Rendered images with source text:
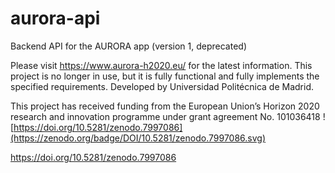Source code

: # aurora-api
Backend API for the AURORA app (version 1, deprecated)

Please visit https://www.aurora-h2020.eu/ for the latest information. This project is no longer in use, but it is fully functional and fully implements the specified requirements. Developed by Universidad Politécnica de Madrid. 

This project has received funding from the European Union’s Horizon 2020 research and innovation programme under grant agreement No. 101036418
![https://doi.org/10.5281/zenodo.7997086](https://zenodo.org/badge/DOI/10.5281/zenodo.7997086.svg)

https://doi.org/10.5281/zenodo.7997086
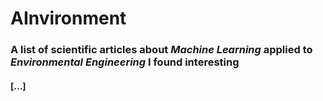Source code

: # AInvironment
### A list of scientific articles about ***Machine Learning*** applied to ***Environmental Engineering*** I found interesting
#### [...]
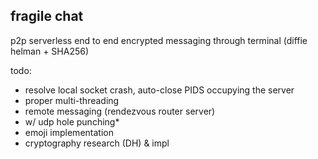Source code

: ## fragile chat

p2p serverless end to end encrypted messaging through terminal (diffie helman + SHA256)

todo:

- resolve local socket crash, auto-close PIDS occupying the server
- proper multi-threading
- remote messaging (rendezvous router server)
- w/ udp hole punching*
- emoji implementation
- cryptography research (DH) & impl
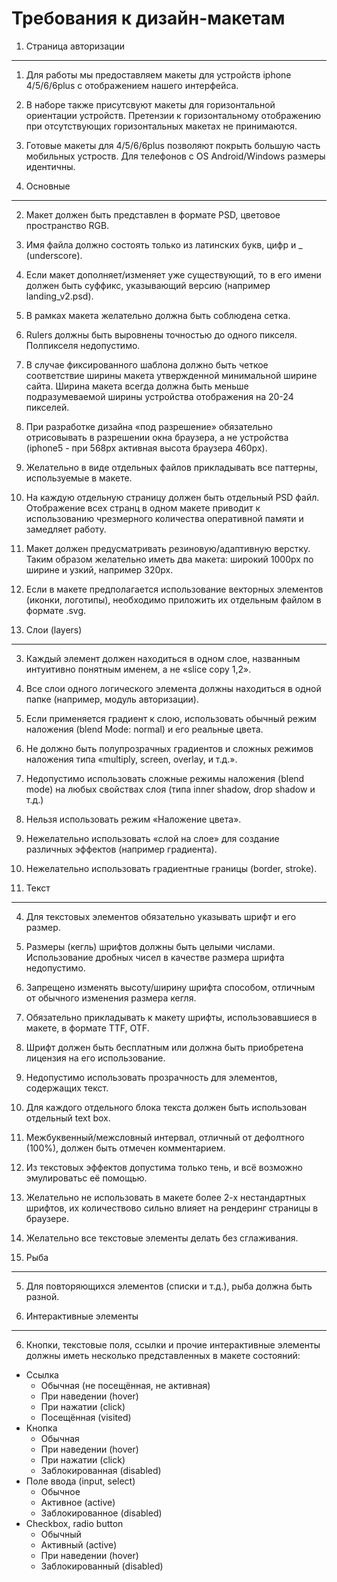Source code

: Требования к дизайн-макетам
===========================


1. Страница авторизации
-----------------------
1. Для работы мы предоставляем макеты для устройств iphone 4/5/6/6plus с отображением нашего интерфейса.
1. В наборе также присутсвуют макеты для горизонтальной ориентации устройств. Претензии к горизонтальному отображению при отсутствующих горизонтальных макетах не принимаются.
1. Готовые макеты для 4/5/6/6plus позволяют покрыть большую часть мобильных устроств. Для телефонов c OS Android/Windows размеры идентичны.

2. Основные
-----------
2. Макет должен быть представлен в формате PSD, цветовое пространство RGB.
2. Имя файла должно состоять только из латинских букв, цифр и _ (underscore).
2. Если макет дополняет/изменяет уже существующий, то в его имени должен быть суффикс, указывающий версию (например landing_v2.psd).
2. В рамках макета желательно должна быть соблюдена сетка.
2. Rulers должны быть выровнены точностью до одного пикселя. Полпикселя недопустимо.
2. В случае фиксированного шаблона должно быть четкое соответствие ширины макета утвержденной минимальной ширине сайта. Ширина макета всегда должна быть меньше подразумеваемой ширины устройства отображения на 20-24 пикселей.
2. При разработке дизайна «под разрешение» обязательно отрисовывать в разрешении окна браузера, а не устройства (iphone5 - при 568px активная высота браузера 460px).
2. Желательно в виде отдельных файлов прикладывать все паттерны, используемые в макете.
2. На каждую отдельную страницу должен быть отдельный PSD файл. Отображение всех странц в одном макете приводит к использованию чрезмерного количества оперативной памяти и замедляет работу.
2. Макет должен предусматривать резиновую/адаптивную верстку. Таким образом желательно иметь два макета: широкий 1000px по ширине и узкий, например 320px.
2. Если в макете предполагается использование векторных элементов (иконки, логотипы), необходимо приложить их отдельным файлом в формате .svg.

3. Слои (layers)
---------------
3. Каждый элемент должен находиться в одном слое, названным интуитивно понятным именем, а не «slice copy 1,2».
3. Все слои одного логического элемента должны находиться в одной папке (например, модуль авторизации).
3. Если применяется градиент к слою, использовать обычный режим наложения (blend Mode: normal) и его реальные цвета.
3. Не должно быть полупрозрачных градиентов и сложных режимов наложения типа «multiply, screen, overlay, и т.д.».
3. Недопустимо использовать сложные режимы наложения (blend mode) на любых свойствах слоя (типа inner shadow, drop shadow и т.д.)
3. Нельзя использовать режим «Наложение цвета».
3. Нежелательно использовать «слой на слое» для создание различных эффектов (например градиента).
3. Нежелательно использовать градиентные границы (border, stroke).

4. Текст
--------
4. Для текстовых элементов обязательно указывать шрифт и его размер.
4. Размеры (кегль) шрифтов должны быть целыми числами. Использование дробных чисел в качестве размера шрифта недопустимо.
4. Запрещено изменять высоту/ширину шрифта способом, отличным от обычного изменения размера кегля.
4. Обязательно прикладывать к макету шрифты, использовавшиеся в макете, в формате TTF, OTF.
4. Шрифт должен быть бесплатным или должна быть приобретена лицензия на его использование.
4. Недопустимо использовать прозрачность для элементов, содержащих текст.
4. Для каждого отдельного блока текста должен быть использован отдельный text box.
4. Межбуквенный/межсловный интервал, отличный от дефолтного (100%),  должен быть отмечен комментарием.
4. Из текстовых эффектов допустима только тень, и всё возможно эмулироватьс её помощью.
4. Желательно не использовать в макете более 2-х нестандартных шрифтов, их количествово сильно влияет на рендеринг страницы в браузере.
4. Желательно все текстовые элементы делать без сглаживания.


5. Рыба
-------
5. Для повторяющихся элементов (списки и т.д.), рыба должна быть разной.


6. Интерактивные элементы
-------------------------
6. Кнопки, текстовые поля, ссылки и прочие интерактивные элементы должны иметь несколько представленных в макете состояний:
* Ссылка
  * Обычная (не посещённая, не активная)
  * При наведении (hover)
  * При нажатии (click)
  * Посещённая (visited)
* Кнопка
  * Обычная
  * При наведении (hover)
  * При нажатии (click)
  * Заблокированная (disabled)
* Поле ввода (input, select)
  * Обычное
  * Активное (active)
  * Заблокированное (disabled)
* Checkbox, radio button
  * Обычный
  * Активный (active)
  * При наведении (hover)
  * Заблокированный (disabled)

*Required action*
Your answer must consist of the entries, unchanged, with no pictures in it.

*Written solution*
Source code

: # aurora-api
Backend API for the AURORA app (version 1, deprecated)

Please visit https://www.aurora-h2020.eu/ for the latest information. This project is no longer in use, but it is fully functional and fully implements the specified requirements. Developed by Universidad Politécnica de Madrid. 

This project has received funding from the European Union’s Horizon 2020 research and innovation programme under grant agreement No. 101036418
![https://doi.org/10.5281/zenodo.7997086](https://zenodo.org/badge/DOI/10.5281/zenodo.7997086.svg)

https://doi.org/10.5281/zenodo.7997086
Source code

: # AInvironment
### A list of scientific articles about ***Machine Learning*** applied to ***Environmental Engineering*** I found interesting
#### [...]
Source code

: ## fragile chat

p2p serverless end to end encrypted messaging through terminal (diffie helman + SHA256)

todo:

- resolve local socket crash, auto-close PIDS occupying the server
- proper multi-threading
- remote messaging (rendezvous router server)
- w/ udp hole punching*
- emoji implementation
- cryptography research (DH) & impl
Source code

: Требования к дизайн-макетам
===========================


1. Страница авторизации
-----------------------
1. Для работы мы предоставляем макеты для устройств iphone 4/5/6/6plus с отображением нашего интерфейса.
1. В наборе также присутсвуют макеты для горизонтальной ориентации устройств. Претензии к горизонтальному отображению при отсутствующих горизонтальных макетах не принимаются.
1. Готовые макеты для 4/5/6/6plus позволяют покрыть большую часть мобильных устроств. Для телефонов c OS Android/Windows размеры идентичны.

2. Основные
-----------
2. Макет должен быть представлен в формате PSD, цветовое пространство RGB.
2. Имя файла должно состоять только из латинских букв, цифр и _ (underscore).
2. Если макет дополняет/изменяет уже существующий, то в его имени должен быть суффикс, указывающий версию (например landing_v2.psd).
2. В рамках макета желательно должна быть соблюдена сетка.
2. Rulers должны быть выровнены точностью до одного пикселя. Полпикселя недопустимо.
2. В случае фиксированного шаблона должно быть четкое соответствие ширины макета утвержденной минимальной ширине сайта. Ширина макета всегда должна быть меньше подразумеваемой ширины устройства отображения на 20-24 пикселей.
2. При разработке дизайна «под разрешение» обязательно отрисовывать в разрешении окна браузера, а не устройства (iphone5 - при 568px активная высота браузера 460px).
2. Желательно в виде отдельных файлов прикладывать все паттерны, используемые в макете.
2. На каждую отдельную страницу должен быть отдельный PSD файл. Отображение всех странц в одном макете приводит к использованию чрезмерного количества оперативной памяти и замедляет работу.
2. Макет должен предусматривать резиновую/адаптивную верстку. Таким образом желательно иметь два макета: широкий 1000px по ширине и узкий, например 320px.
2. Если в макете предполагается использование векторных элементов (иконки, логотипы), необходимо приложить их отдельным файлом в формате .svg.

3. Слои (layers)
---------------
3. Каждый элемент должен находиться в одном слое, названным интуитивно понятным именем, а не «slice copy 1,2».
3. Все слои одного логического элемента должны находиться в одной папке (например, модуль авторизации).
3. Если применяется градиент к слою, использовать обычный режим наложения (blend Mode: normal) и его реальные цвета.
3. Не должно быть полупрозрачных градиентов и сложных режимов наложения типа «multiply, screen, overlay, и т.д.».
3. Недопустимо использовать сложные режимы наложения (blend mode) на любых свойствах слоя (типа inner shadow, drop shadow и т.д.)
3. Нельзя использовать режим «Наложение цвета».
3. Нежелательно использовать «слой на слое» для создание различных эффектов (например градиента).
3. Нежелательно использовать градиентные границы (border, stroke).

4. Текст
--------
4. Для текстовых элементов обязательно указывать шрифт и его размер.
4. Размеры (кегль) шрифтов должны быть целыми числами. Использование дробных чисел в качестве размера шрифта недопустимо.
4. Запрещено изменять высоту/ширину шрифта способом, отличным от обычного изменения размера кегля.
4. Обязательно прикладывать к макету шрифты, использовавшиеся в макете, в формате TTF, OTF.
4. Шрифт должен быть бесплатным или должна быть приобретена лицензия на его использование.
4. Недопустимо использовать прозрачность для элементов, содержащих текст.
4. Для каждого отдельного блока текста должен быть использован отдельный text box.
4. Межбуквенный/межсловный интервал, отличный от дефолтного (100%),  должен быть отмечен комментарием.
4. Из текстовых эффектов допустима только тень, и всё возможно эмулироватьс её помощью.
4. Желательно не использовать в макете более 2-х нестандартных шрифтов, их количествово сильно влияет на рендеринг страницы в браузере.
4. Желательно все текстовые элементы делать без сглаживания.


5. Рыба
-------
5. Для повторяющихся элементов (списки и т.д.), рыба должна быть разной.


6. Интерактивные элементы
-------------------------
6. Кнопки, текстовые поля, ссылки и прочие интерактивные элементы должны иметь несколько представленных в макете состояний:
* Ссылка
  * Обычная (не посещённая, не активная)
  * При наведении (hover)
  * При нажатии (click)
  * Посещённая (visited)
* Кнопка
  * Обычная
  * При наведении (hover)
  * При нажатии (click)
  * Заблокированная (disabled)
* Поле ввода (input, select)
  * Обычное
  * Активное (active)
  * Заблокированное (disabled)
* Checkbox, radio button
  * Обычный
  * Активный (active)
  * При наведении (hover)
  * Заблокированный (disabled)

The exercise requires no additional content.